The failures in our politics, culture, and understanding of Americanism all stem from an education system that has failed our country and our future. Not only are we failing to instill patriotism and an accurate understanding of our history, but we’re also failing to prepare students academically for leadership and careers of the future.
Thomas Jefferson put it best: “An enlightened citizenry is indispensable for the proper functioning of a republic. Self-government is not possible unless the citizens are educated sufficiently to enable them to exercise oversight. It is therefore imperative that the nation see to it that a suitable education be provided for all its citizens.” Education has become a tool for indoctrination. Students are not even learning academics at the level they should be and what they are learning is troubling. Our education system must be rescued and radically reformed before our next generation suffers irreparable damage. I have a plan to reform education, starting with returning control to parents and those closest to home.

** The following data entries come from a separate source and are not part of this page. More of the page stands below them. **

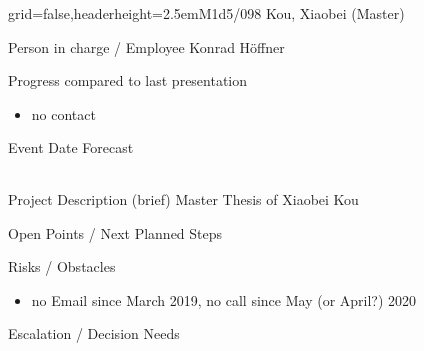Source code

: \documentclass[english]{kiesgrube}
\begin{document}
\begin{poster}{grid=false,headerheight=2.5em}{}{M1d5/098 Kou, Xiaobei (Master)}{}{}
\begin{posterbox}[name=person,column=0,row=0]{Person in charge / Employee}
Konrad Höffner
\end{posterbox}
\begin{posterbox}[name=progress,below=person]{Progress compared to last presentation}
\small
\begin{itemize}
\item no contact
\end{itemize}
\end{posterbox}
\begin{posterbox}[name=event,below=progress]{Event Date Forecast}
\begin{tabulary}{\textwidth}{lL}
\end{tabulary}
\end{posterbox}
\begin{posterbox}[name=description,column=1,row=0]{Project Description (brief)}
Master Thesis of Xiaobei Kou
\end{posterbox}
\begin{posterbox}[name=open,column=1,below=description]{Open Points / Next Planned Steps}
\end{posterbox}
\begin{posterbox}[name=risks,column=1,below=open]{Risks / Obstacles}
\begin{itemize}
\item no Email since March 2019, no call since May (or April?) 2020
\end{itemize}
\end{posterbox}
\begin{posterbox}[name=escalation,column=1,below=risks]{Escalation / Decision Needs}

\end{posterbox}
\end{poster}
\end{document}
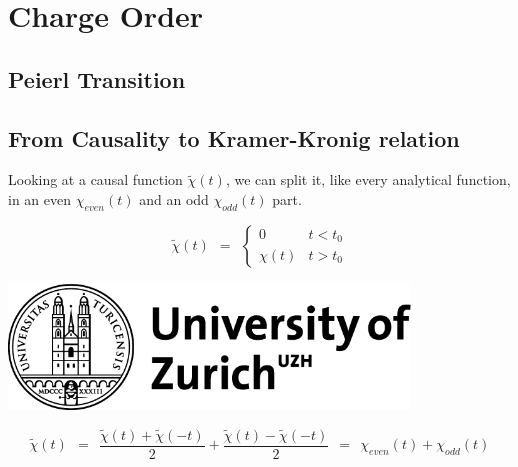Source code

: \documentclass[10pt]{report}
\numberwithin{equation}{chapter}
\begin{document}

\chapter{Charge Order}

\section{Peierl Transition}


\section{From Causality to Kramer-Kronig relation}


Looking at a causal function $\tilde{\chi}(t)$, we can split it, like every analytical function, in an even $\chi_{even}(t)$ and an odd $\chi_{odd}(t)$ part.


\begin{minipage}{0.45\textwidth}
  \begin{equation*}
    \tilde{\chi}(t) ~~ = ~~ \left\{ \begin{array}{lc} 
      0        &  t < t_0 \\
      \chi(t)  &  t > t_0
    \end{array}\right.
  \end{equation*}
\end{minipage}
\begin{minipage}{0.1\textwidth}
\end{minipage}
\begin{minipage}{0.45\textwidth}
   \includegraphics[width=0.8\textwidth]{../img/uzh_logo}
\end{minipage}


\begin{equation} \label{eq:even_odd}
\tilde{\chi}(t) ~~ = ~~ \frac{\tilde{\chi}(t) + \tilde{\chi}(-t)}{2} + \frac{\tilde{\chi}(t) - \tilde{\chi}(-t)}{2} ~~ = ~~ \chi_{even}(t) + \chi_{odd}(t)
\end{equation}
\end{document}
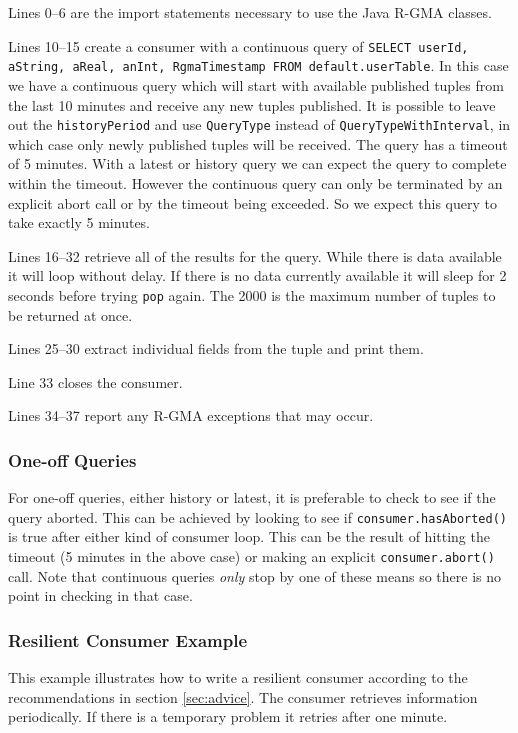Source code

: Lines 0--6 are the import statements necessary to use the Java R-GMA
classes.

Lines 10--15 create a consumer with a continuous query
of \texttt{SELECT userId, aString, aReal, anInt, RgmaTimestamp FROM
default.userTable}. In this case we have a continuous query which will
start with available published tuples from the last 10 minutes and
receive any new tuples published. It is possible to leave out the
\texttt{historyPeriod} and use \texttt{QueryType}
instead of \texttt{QueryTypeWithInterval}, in which case only newly
published tuples will be received. The query has a timeout of 5
minutes. With a latest or history query we can expect the query to
complete within the timeout. However the continuous query can only be
terminated by an explicit abort call or by the timeout being
exceeded. So we expect this query to take exactly 5 minutes.

Lines 16--32 retrieve all of the results for the query. While there is
data available it will loop without delay. If there is no data
currently available it will sleep for 2 seconds before trying
\texttt{pop} again. The 2000 is the maximum number of tuples to be
returned at once.

Lines 25--30 extract individual fields from the tuple and print them.

Line 33 closes the consumer.

Lines 34--37 report any R-GMA exceptions that may occur.

\subsubsection {One-off Queries}
For one-off queries, either history or latest, it is preferable to
check to see if the query aborted. This can be achieved by looking to
see if \texttt{consumer.hasAborted()} is true after either kind of
consumer loop. This can be the result of hitting the timeout (5
minutes in the above case) or making an
explicit \texttt{consumer.abort()} call. Note that continuous
queries \emph{only} stop by one of these means so there is no point in
checking in that case.

\subsubsection{Resilient Consumer Example}
This example illustrates how to write a resilient consumer according
to the recommendations in section \ref{sec:advice}.  The consumer
retrieves information periodically. If there is a temporary problem it
retries after one minute.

1. Return Control to Parents and Local Districts
The result of reducing the federal role in education will be to return more control to local districts, where parents and families control the education of their children. We have seen a revival in the last three years of parents engaging with their school boards, speaking up about curriculum choices, and running for school board positions. When local governing bodies have more say in school decisions, input from families and parents has a greater impact and influence, which ultimately ensures better outcomes for students. The point is our education system does have a customer: children and families. For too long, our education system has prioritized bureaucrats and the education unions. My goal is to reverse that.
I will author and promote legislation to return more control of planning decisions, curriculum, and testing to parents and local districts.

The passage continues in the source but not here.